* **THE PROBLEM**
This exercise asks for every line of the material that contains the word "Thus".

--------

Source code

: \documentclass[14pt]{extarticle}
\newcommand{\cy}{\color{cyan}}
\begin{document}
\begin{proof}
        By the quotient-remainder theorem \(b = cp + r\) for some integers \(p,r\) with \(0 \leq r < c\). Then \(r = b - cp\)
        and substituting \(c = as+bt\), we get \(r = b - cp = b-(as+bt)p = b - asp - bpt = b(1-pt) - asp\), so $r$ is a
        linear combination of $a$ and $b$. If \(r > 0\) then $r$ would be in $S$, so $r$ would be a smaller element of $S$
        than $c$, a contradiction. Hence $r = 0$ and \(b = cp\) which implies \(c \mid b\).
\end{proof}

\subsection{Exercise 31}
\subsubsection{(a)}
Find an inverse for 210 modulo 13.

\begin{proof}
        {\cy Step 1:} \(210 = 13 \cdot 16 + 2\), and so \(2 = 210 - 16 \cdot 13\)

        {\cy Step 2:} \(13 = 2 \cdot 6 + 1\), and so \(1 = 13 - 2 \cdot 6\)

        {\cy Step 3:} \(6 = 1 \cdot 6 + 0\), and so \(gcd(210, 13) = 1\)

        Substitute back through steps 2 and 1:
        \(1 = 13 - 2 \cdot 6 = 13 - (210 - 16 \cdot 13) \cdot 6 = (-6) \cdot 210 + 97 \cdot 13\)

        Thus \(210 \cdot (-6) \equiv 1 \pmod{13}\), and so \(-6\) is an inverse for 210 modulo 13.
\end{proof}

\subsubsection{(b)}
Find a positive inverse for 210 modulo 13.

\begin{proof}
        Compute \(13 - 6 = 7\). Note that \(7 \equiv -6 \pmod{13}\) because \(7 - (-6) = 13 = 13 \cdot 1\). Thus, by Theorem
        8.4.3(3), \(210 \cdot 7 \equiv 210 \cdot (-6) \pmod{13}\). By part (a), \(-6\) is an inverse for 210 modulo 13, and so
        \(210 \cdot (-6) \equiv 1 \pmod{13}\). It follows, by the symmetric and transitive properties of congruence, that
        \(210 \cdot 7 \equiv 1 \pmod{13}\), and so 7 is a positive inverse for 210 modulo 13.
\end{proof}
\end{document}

--------

* **RESULT OF THE EXERCISE**
        Thus \(210 \cdot (-6) \equiv 1 \pmod{13}\), and so \(-6\) is an inverse for 210 modulo 13.
        Compute \(13 - 6 = 7\). Note that \(7 \equiv -6 \pmod{13}\) because \(7 - (-6) = 13 = 13 \cdot 1\). Thus, by Theorem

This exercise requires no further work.